◆ **Task to complete**:
Copy each line below in which the string "https" appears.

(Records contained in a dataset)
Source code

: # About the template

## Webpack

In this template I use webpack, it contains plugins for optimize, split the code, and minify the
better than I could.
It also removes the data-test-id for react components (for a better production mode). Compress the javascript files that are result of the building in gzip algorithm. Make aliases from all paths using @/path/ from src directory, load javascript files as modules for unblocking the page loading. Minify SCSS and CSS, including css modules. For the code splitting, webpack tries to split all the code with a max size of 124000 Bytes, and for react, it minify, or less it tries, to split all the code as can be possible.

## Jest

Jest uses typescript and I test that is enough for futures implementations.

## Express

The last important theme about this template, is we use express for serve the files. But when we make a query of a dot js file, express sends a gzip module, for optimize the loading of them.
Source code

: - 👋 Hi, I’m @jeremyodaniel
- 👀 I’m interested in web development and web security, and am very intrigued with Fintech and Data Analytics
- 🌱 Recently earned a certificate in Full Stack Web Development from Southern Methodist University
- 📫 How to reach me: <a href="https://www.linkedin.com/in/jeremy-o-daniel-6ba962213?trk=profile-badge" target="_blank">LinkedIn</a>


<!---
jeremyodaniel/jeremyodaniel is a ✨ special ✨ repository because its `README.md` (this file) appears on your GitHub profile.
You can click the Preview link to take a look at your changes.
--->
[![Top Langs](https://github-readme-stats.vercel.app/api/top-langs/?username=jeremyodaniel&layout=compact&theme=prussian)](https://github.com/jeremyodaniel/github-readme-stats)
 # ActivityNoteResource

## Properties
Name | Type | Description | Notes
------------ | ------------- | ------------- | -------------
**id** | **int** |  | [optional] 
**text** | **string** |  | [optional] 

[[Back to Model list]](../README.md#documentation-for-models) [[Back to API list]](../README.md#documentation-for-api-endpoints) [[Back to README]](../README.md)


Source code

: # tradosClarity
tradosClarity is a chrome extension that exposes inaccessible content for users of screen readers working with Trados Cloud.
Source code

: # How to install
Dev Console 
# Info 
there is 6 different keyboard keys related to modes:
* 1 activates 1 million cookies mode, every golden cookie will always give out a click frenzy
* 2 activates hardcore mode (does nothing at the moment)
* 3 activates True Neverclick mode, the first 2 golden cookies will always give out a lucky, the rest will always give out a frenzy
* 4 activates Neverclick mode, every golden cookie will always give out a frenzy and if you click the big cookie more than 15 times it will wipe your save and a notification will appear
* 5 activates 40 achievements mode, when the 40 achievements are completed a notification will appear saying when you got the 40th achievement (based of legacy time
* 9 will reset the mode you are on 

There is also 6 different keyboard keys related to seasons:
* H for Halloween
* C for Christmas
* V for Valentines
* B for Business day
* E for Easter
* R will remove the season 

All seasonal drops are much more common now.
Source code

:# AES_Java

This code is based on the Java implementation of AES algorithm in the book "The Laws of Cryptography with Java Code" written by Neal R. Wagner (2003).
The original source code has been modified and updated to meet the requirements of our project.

◆ **Task answer**:
- 📫 How to reach me: <a href="https://www.linkedin.com/in/jeremy-o-daniel-6ba962213?trk=profile-badge" target="_blank">LinkedIn</a>
[![Top Langs](https://github-readme-stats.vercel.app/api/top-langs/?username=jeremyodaniel&layout=compact&theme=prussian)](https://github.com/jeremyodaniel/github-readme-stats)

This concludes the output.